EAGLE -- Parents and students at an Eagle charter school are fighting to keep their school open. In late June, the Meridian School District said they were revoking the charter for North Star Charter School.
On Thursday, the Idaho State Board of Education (SBOE) told the North Star school board that their charter was still valid. Now the school has to prove to the Meridian School District that they should stay open, and then the school district will have a hearing with the school to determine whether the charter will be revoked.
Parents and students don't know why the district would want to revoke their charter.
"I have no idea why anybody would want to shut down one of the top ranked schools in the state and in the nation," said Debbie Koutts, who has a child at the school. "We have a rigorous format of academia here."
The district has told KTVB the school has financial issues. However, the students and parents here are not giving up.
"We want to make sure that all of our parents and our community know that we're here. We're ready to open our doors and to love on our kids and to educate them, and we will be here on August 22," said Koutts.

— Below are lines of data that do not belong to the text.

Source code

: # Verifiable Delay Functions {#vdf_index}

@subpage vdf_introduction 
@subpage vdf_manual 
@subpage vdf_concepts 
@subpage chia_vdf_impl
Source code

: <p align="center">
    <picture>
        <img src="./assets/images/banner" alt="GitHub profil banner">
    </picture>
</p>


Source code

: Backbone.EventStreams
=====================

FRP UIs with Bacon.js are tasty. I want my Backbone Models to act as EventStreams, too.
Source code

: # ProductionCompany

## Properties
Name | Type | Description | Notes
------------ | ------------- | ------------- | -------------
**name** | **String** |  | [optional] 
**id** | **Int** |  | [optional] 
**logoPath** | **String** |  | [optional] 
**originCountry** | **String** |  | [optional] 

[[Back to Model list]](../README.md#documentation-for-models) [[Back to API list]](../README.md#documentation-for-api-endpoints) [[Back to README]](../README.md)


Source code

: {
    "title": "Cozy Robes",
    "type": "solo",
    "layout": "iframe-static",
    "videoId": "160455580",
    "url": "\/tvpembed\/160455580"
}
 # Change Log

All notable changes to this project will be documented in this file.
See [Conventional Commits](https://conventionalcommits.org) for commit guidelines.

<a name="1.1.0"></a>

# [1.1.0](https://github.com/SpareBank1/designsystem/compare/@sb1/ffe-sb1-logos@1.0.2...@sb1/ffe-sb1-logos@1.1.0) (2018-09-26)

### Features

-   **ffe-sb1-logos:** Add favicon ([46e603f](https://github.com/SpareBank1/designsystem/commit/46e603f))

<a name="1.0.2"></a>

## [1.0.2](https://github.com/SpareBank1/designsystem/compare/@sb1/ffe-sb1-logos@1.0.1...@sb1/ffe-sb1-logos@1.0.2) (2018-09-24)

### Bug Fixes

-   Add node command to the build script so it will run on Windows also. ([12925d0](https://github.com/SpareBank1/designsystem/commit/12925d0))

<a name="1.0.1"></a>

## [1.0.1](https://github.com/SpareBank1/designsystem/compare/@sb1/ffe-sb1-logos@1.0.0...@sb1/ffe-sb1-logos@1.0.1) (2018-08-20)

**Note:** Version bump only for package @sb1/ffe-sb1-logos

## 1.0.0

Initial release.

Brooke Buetler will be a senior this fall, and she says she would not have the same caliber of education at a different school.
"Our test scores are high, the kids are really learning a lot. Not only about English and math, but different life things," Buetler said.
Tenth grader David Schwartz said he likes the academic challenge.
"It's definitely a smaller community than the others schools and the teachers pay more attention," he said. "Smaller class sizes mean it's not as disruptive."
One North Star school board member told KTVB if the district tries to revoke their charter after the hearing, they plan to appeal to the SBOE.
"When you're talking about one of the top schools in the state, about people thinking about closing it, people should be worried, people should be outraged," said Koutts. "We're not going down without a fight. This school will be here."
Another North Star board member said that they have not lost any more teachers than usual, due to normal attrition. He said their numbers indicate they will have more students than last year when classes start this fall.